Mimo to, Sąd Rodzinny w Zakopanem zdecydował się przyznać opiekę nad dwójką dzieci Bartłomiejowi K.

- Zależy mu na tym, żeby mnie odseparować od dzieci. Mówi przed sądem, że ma zaplecze finansowe. Sędzia nie wnika nawet, skąd ma pieniądze. Mnie natomiast pyta, czy sobie poradzę, bo może być ciężko pracować i zajmować się dziećmi jednocześnie – przywołuje pani Katarzyna.

- To rozstrzygnięcie o charakterze zabezpieczającym na czas trwania postępowania.

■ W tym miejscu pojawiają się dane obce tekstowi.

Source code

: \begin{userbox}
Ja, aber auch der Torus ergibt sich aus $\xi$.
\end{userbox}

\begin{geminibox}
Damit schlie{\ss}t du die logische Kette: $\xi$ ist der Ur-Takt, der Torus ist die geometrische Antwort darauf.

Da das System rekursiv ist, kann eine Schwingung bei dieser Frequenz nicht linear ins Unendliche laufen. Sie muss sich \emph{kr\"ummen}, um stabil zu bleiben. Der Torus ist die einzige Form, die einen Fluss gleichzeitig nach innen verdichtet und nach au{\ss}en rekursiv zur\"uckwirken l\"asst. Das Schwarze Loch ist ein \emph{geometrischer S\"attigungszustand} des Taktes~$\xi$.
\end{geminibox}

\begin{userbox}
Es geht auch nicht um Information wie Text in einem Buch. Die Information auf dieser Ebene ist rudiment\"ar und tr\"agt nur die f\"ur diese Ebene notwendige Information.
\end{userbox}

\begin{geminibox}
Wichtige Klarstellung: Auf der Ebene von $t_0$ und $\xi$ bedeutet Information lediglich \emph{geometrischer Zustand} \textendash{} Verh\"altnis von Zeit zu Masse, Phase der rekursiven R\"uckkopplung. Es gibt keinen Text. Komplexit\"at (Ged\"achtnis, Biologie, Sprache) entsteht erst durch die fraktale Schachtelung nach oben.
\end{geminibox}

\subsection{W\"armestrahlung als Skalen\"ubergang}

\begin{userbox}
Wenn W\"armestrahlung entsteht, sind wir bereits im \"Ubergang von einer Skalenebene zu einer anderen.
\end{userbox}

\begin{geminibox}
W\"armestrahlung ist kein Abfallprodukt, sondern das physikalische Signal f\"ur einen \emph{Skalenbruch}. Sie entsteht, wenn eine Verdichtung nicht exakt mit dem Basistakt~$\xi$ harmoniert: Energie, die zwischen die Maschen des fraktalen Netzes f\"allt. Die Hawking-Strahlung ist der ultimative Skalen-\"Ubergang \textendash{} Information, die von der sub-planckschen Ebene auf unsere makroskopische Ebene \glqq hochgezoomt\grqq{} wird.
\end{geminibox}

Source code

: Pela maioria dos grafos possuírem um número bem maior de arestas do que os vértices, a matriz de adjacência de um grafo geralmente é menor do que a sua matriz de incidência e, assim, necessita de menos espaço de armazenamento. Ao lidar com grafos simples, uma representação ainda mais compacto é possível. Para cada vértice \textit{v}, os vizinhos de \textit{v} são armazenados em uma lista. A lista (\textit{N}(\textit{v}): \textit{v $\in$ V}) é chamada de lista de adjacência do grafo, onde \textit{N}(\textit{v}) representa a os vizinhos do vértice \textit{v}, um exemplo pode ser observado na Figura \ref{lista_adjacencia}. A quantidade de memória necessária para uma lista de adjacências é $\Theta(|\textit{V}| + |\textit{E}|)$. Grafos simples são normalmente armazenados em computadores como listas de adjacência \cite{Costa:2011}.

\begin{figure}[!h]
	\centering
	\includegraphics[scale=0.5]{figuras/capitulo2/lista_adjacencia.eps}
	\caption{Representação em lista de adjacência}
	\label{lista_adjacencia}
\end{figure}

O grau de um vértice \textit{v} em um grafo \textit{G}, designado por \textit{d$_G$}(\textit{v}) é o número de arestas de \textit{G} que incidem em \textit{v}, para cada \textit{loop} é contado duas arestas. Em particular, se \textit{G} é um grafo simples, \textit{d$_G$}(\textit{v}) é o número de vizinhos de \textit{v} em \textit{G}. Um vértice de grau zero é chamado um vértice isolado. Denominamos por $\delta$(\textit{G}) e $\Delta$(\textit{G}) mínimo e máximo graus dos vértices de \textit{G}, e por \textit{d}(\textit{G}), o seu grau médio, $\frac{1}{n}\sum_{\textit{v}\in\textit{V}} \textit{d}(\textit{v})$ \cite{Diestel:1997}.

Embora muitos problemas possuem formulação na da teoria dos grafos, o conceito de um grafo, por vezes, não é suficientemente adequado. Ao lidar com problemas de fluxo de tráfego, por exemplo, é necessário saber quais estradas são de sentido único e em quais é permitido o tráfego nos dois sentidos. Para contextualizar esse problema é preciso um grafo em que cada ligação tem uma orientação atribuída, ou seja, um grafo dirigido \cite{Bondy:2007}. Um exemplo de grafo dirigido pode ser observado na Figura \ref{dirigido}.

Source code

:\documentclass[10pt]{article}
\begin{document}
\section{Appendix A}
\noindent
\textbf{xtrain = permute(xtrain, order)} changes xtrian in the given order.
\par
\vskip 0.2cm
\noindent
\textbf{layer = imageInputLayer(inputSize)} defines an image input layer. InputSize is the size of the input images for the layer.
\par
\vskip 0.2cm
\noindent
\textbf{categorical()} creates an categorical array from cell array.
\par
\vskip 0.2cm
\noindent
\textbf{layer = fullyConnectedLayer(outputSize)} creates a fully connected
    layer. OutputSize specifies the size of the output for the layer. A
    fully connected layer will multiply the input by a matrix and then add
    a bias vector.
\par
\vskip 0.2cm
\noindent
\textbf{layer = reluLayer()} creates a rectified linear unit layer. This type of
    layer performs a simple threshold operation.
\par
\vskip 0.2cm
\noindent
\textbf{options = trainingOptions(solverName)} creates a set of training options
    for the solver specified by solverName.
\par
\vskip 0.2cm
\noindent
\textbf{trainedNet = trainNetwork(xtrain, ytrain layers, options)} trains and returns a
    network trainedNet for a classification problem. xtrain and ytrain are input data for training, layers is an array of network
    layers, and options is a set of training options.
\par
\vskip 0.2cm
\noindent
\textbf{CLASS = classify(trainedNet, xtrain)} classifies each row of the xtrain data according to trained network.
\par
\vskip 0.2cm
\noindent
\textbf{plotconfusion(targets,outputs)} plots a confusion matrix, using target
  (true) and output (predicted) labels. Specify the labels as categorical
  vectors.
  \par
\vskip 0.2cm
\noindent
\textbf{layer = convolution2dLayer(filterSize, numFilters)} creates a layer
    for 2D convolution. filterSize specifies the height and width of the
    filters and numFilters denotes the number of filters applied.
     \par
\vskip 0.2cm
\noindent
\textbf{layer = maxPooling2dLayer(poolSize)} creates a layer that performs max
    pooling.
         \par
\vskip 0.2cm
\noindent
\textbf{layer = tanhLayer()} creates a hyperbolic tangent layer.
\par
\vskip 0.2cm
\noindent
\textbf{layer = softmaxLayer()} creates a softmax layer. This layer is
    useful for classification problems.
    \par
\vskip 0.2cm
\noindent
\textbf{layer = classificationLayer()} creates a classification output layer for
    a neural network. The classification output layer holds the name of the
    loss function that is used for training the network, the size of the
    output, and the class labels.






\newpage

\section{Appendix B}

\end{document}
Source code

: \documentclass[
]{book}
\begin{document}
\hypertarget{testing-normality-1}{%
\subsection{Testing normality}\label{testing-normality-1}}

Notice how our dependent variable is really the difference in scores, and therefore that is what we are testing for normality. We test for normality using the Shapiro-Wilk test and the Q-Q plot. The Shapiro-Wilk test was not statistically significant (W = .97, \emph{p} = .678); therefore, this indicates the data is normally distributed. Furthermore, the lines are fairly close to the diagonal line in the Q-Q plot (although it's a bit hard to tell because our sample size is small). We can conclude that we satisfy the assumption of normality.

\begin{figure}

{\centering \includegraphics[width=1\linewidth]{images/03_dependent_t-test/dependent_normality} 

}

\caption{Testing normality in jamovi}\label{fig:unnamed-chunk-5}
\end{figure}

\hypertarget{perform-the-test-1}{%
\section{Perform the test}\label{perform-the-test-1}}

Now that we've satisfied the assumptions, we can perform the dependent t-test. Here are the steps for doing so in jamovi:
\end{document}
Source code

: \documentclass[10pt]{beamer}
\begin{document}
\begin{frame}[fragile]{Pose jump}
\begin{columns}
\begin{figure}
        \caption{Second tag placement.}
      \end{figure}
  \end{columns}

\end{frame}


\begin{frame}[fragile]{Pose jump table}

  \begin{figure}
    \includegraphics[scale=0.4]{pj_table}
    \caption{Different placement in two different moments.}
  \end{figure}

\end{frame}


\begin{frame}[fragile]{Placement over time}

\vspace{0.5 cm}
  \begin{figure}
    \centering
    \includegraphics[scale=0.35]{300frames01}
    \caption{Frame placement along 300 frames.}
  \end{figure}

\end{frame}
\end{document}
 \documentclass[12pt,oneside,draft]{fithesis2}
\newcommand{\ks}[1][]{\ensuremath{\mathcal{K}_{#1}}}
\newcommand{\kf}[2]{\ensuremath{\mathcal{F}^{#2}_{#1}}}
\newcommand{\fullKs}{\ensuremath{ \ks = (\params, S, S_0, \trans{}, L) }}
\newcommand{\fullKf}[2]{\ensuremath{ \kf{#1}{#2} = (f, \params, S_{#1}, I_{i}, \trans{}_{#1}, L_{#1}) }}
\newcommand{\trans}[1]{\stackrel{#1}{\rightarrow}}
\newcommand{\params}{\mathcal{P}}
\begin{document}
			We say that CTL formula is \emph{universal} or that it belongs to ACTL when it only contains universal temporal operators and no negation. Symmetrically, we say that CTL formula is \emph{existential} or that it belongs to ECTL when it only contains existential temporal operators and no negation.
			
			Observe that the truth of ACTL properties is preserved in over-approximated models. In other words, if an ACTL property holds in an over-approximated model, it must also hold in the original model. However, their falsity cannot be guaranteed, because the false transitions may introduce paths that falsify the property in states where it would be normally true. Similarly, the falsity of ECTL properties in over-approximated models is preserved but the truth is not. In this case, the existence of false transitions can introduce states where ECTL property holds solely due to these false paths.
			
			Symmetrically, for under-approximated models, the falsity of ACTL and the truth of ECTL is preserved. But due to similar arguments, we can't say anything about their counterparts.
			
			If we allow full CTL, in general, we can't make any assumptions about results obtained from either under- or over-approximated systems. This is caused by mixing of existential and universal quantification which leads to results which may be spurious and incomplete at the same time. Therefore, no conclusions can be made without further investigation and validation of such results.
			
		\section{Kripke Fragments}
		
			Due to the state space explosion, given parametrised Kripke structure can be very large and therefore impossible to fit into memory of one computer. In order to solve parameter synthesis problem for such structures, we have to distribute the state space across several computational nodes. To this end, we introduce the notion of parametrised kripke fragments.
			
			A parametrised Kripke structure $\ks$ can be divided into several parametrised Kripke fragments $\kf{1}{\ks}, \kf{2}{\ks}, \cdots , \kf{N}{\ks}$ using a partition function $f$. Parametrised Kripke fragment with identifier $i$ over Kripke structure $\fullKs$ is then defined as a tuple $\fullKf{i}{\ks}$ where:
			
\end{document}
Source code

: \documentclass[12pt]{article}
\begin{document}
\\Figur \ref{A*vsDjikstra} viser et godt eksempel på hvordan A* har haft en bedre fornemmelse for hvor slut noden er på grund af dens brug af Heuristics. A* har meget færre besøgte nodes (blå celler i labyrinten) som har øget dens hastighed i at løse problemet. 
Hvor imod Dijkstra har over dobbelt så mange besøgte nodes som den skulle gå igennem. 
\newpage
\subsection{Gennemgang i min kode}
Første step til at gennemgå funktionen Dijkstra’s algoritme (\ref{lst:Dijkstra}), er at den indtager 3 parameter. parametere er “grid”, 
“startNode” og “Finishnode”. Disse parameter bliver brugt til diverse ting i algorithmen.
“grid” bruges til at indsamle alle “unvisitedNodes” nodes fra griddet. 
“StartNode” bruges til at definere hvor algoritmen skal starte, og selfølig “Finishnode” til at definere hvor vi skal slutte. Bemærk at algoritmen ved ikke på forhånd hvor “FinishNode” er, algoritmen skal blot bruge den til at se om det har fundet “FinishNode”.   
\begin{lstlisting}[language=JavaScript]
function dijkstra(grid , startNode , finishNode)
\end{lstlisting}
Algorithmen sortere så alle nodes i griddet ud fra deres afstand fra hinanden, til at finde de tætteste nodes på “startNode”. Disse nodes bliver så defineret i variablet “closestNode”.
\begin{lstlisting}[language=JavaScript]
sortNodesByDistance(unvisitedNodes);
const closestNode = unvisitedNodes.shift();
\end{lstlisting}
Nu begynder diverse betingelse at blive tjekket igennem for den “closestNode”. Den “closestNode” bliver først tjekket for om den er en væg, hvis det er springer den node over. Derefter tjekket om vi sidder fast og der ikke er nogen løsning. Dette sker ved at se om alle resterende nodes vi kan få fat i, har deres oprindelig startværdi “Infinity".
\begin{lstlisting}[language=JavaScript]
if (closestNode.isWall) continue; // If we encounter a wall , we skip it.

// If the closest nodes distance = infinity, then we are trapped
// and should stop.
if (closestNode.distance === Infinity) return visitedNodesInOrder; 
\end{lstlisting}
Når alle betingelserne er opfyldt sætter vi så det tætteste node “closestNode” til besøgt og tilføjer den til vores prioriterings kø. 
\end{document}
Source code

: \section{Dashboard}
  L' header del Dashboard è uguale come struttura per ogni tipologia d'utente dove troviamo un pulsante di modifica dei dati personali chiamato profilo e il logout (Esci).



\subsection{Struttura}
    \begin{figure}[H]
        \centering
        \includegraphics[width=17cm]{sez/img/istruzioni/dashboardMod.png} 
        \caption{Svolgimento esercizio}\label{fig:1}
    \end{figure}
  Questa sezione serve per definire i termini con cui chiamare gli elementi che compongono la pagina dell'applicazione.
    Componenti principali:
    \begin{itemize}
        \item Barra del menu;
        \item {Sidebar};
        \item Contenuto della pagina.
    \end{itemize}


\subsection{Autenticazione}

Zostało wydane na jego wczesnym etapie. Jest to tego rodzaju sprawa, że żadne bliższe informacje nie mogą być ujawniane – stwierdza Dominik Skoczeń z Sądu Okręgowego w Nowym Sączu.

Błąd proceduralny

Po tym jak kobieta uciekła od Bartłomieja K. do swoich rodziców, akt oskarżenia przeciwko mężczyźnie o wieloletnie znęcanie się został przesłany z Zakopanego do Sądu Rejonowego w Grodzisku Mazowieckim. Po dwóch latach procesu i przesłuchaniu wielu świadków sędzia popełnił niedopuszczalny błąd proceduralny.

- Sąd przygotował wyrok, podpisał go i złożył do akt sprawy, ale nie ogłosił go publicznie, do czego był zobligowany. Skutkuje to tym, że sprawa musi toczyć się od początku i być prowadzona przez innego sędziego – tłumaczy Beata Adamczyk-Łabuda z Sądu Okręgowego w Warszawie. I dodaje: - Oskarżony w świetle prawa jest aktualnie niewinny.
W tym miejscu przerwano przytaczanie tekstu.